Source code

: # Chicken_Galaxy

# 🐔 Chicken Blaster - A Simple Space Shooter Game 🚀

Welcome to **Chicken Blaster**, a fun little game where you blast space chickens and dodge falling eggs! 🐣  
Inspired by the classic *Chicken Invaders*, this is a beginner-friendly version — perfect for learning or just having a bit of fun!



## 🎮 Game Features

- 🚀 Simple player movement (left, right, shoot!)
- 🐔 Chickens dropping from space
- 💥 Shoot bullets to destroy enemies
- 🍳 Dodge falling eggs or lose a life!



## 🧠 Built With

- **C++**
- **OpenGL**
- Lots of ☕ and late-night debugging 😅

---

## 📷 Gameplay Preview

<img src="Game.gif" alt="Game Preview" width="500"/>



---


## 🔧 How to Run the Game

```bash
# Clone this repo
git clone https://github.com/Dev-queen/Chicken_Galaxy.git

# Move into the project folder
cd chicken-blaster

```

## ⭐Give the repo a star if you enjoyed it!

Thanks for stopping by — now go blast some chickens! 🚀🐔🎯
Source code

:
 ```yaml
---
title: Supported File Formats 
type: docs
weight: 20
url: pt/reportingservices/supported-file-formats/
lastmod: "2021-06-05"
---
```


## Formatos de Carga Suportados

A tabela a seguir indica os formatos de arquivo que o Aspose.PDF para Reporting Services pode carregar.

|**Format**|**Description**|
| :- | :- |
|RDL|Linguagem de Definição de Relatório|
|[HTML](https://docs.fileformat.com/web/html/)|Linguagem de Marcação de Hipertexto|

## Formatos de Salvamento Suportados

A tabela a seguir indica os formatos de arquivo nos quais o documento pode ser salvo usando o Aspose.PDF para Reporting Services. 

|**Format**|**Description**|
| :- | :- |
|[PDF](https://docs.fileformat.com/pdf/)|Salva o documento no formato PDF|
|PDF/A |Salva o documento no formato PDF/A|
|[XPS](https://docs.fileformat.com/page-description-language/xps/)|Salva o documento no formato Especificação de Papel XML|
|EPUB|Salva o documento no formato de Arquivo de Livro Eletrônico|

_Aim of the exercise_: Exact copies of the lines from the start of the data up to the line holding "Welcome to **Chicken", both included, are all that is needed.

_Solution for this exercise_:
Source code

: # Chicken_Galaxy

# 🐔 Chicken Blaster - A Simple Space Shooter Game 🚀

Welcome to **Chicken Blaster**, a fun little game where you blast space chickens and dodge falling eggs! 🐣  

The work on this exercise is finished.